Goal of the exercise =
Look through the data below for the string "preprocessing", and copy every line where it turns up.

**** Extracted records ****

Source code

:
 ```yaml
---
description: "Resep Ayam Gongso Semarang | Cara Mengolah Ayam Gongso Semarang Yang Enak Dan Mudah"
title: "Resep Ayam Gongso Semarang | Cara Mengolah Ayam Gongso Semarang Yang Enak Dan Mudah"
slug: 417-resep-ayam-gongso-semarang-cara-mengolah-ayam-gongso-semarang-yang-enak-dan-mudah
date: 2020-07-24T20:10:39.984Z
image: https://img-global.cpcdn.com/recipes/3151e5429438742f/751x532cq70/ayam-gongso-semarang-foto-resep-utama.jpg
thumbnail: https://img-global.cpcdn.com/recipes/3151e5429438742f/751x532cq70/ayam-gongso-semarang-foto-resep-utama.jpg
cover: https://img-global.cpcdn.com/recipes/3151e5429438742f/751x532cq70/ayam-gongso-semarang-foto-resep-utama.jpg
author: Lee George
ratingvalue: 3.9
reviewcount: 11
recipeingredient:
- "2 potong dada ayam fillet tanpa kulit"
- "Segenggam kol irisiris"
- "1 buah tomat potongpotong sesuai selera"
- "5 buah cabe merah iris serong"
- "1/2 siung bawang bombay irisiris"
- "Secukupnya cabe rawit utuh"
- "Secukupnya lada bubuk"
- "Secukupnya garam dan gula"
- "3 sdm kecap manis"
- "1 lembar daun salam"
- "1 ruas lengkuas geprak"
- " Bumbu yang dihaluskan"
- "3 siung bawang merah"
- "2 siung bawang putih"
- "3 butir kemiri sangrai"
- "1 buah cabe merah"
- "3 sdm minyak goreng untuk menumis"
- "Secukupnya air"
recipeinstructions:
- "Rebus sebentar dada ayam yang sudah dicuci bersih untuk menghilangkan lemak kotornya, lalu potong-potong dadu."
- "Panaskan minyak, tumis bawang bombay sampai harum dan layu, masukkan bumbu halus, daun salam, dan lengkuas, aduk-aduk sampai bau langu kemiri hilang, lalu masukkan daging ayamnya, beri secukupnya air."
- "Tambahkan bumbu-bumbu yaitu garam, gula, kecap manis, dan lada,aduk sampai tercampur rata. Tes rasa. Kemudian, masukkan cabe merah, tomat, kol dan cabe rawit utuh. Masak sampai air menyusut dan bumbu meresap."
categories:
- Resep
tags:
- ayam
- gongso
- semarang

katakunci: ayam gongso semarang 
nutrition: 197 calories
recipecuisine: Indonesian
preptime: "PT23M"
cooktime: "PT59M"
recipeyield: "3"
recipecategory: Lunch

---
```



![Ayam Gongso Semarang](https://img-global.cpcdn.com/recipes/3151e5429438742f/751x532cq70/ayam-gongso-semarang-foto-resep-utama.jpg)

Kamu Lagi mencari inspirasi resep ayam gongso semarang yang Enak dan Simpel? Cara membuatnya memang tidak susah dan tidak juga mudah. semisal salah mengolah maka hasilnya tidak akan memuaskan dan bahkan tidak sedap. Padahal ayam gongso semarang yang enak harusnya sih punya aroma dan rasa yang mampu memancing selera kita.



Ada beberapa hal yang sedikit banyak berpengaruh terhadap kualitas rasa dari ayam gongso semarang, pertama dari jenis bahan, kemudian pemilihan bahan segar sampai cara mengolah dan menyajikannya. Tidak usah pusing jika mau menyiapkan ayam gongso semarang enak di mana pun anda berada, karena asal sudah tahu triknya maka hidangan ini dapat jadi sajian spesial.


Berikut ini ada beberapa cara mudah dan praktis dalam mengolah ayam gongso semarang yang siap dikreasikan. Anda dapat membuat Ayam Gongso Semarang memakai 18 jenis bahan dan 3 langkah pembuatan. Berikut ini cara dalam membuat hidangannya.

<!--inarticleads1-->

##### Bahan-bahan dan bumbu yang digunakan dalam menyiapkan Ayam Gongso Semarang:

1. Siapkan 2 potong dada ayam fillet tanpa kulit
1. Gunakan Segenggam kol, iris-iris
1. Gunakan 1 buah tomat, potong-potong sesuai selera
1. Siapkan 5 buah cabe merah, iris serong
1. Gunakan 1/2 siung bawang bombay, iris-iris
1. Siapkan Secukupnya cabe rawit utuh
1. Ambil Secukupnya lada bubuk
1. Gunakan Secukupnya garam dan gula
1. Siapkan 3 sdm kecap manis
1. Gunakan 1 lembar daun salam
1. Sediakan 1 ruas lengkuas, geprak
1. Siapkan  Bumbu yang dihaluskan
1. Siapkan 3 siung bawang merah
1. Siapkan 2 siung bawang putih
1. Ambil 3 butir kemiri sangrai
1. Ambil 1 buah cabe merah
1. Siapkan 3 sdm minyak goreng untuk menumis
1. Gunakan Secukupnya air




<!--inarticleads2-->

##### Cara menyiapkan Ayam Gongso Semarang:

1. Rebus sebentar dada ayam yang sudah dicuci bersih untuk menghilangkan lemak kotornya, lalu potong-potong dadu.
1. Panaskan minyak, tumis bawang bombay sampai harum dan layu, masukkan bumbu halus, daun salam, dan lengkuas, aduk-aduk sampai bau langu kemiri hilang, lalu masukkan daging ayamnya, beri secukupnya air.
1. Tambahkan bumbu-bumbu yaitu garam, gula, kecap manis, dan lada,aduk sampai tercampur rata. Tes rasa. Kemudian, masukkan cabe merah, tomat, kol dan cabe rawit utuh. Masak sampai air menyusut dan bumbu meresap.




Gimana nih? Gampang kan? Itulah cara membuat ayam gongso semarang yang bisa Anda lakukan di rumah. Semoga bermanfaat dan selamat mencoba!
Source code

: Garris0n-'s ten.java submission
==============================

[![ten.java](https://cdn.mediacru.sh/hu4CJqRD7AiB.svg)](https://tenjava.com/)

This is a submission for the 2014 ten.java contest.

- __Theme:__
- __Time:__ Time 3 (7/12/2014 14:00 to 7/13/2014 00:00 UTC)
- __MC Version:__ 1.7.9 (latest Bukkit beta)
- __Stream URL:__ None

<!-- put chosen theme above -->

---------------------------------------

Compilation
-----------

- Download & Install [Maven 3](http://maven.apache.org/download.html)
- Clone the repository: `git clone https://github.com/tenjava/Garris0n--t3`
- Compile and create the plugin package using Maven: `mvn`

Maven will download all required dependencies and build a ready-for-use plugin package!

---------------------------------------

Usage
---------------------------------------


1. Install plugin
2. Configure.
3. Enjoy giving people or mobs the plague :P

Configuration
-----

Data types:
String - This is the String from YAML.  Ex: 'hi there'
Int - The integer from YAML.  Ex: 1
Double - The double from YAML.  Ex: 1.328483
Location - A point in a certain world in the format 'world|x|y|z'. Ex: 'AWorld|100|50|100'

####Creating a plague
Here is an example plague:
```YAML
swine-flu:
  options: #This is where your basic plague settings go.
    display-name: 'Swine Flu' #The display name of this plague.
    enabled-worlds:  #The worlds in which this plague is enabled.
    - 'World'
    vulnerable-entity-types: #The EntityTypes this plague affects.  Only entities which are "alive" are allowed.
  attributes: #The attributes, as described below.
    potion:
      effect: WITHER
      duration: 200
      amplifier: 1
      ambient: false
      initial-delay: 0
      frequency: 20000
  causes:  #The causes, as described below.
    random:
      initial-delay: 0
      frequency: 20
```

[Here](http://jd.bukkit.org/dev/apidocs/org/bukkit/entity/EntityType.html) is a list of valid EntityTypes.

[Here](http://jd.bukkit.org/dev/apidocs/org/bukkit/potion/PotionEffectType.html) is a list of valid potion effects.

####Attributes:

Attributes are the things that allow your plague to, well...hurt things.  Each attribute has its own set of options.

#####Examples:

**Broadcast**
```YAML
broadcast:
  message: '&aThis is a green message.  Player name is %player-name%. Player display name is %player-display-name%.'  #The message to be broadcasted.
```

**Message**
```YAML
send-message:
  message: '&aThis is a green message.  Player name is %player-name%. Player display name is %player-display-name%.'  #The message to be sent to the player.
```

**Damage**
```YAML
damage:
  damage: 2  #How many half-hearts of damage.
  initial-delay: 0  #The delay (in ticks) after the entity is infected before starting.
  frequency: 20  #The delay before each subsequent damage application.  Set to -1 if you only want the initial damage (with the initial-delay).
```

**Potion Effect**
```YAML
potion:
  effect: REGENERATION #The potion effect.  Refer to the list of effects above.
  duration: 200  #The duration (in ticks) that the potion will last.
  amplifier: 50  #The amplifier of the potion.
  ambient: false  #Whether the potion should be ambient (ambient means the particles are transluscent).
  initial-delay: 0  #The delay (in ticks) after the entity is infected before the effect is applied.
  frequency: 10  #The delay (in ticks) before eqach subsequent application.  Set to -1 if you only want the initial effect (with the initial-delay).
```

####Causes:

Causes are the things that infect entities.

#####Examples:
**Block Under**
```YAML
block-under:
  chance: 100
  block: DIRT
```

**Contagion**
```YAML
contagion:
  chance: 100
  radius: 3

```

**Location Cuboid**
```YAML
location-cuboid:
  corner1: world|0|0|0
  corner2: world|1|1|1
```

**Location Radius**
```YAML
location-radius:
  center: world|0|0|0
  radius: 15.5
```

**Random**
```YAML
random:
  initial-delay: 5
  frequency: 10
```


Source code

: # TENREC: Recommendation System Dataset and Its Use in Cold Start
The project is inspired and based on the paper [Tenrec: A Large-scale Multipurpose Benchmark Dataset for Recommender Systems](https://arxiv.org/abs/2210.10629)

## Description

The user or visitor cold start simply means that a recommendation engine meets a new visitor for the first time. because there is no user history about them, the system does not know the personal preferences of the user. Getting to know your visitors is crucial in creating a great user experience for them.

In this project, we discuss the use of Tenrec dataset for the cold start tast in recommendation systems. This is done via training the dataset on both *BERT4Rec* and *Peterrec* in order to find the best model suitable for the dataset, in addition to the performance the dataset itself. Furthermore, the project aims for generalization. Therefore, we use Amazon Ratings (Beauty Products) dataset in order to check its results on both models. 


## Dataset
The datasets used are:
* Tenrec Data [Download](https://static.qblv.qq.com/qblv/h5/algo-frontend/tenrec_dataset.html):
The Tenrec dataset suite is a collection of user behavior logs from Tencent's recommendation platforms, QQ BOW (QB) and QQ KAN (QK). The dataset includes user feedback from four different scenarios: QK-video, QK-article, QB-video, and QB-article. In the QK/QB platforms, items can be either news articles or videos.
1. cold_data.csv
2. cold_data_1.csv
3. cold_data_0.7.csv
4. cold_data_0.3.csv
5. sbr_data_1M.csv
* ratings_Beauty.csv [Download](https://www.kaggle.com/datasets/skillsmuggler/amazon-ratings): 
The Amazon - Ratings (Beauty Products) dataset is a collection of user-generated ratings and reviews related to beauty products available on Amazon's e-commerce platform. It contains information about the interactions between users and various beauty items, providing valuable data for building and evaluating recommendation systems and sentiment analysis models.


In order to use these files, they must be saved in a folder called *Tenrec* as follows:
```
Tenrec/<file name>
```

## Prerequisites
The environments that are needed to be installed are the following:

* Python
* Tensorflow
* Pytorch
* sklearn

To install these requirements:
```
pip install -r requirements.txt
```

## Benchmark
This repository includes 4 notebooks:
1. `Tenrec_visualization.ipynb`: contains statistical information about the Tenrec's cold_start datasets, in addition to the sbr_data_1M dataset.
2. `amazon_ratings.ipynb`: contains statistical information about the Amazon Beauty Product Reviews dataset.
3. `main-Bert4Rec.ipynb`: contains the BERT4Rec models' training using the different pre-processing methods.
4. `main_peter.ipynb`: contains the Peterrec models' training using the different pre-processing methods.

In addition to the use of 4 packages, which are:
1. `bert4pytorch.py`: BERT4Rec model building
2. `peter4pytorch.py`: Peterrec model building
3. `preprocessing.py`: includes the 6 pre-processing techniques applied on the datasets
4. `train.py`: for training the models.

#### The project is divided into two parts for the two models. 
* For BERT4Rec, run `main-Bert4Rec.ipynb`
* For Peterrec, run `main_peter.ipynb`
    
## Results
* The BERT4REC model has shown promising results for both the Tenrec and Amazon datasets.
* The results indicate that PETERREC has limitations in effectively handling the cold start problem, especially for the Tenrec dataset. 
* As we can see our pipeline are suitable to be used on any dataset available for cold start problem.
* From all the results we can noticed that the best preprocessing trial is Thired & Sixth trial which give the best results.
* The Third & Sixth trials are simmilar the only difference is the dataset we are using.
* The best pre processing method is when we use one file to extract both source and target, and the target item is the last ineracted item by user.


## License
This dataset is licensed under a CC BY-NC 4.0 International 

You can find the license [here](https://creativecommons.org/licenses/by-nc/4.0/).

****

Solution to this task =
3. `preprocessing.py`: includes the 6 pre-processing techniques applied on the datasets
* From all the results we can noticed that the best preprocessing trial is Thired & Sixth trial which give the best results.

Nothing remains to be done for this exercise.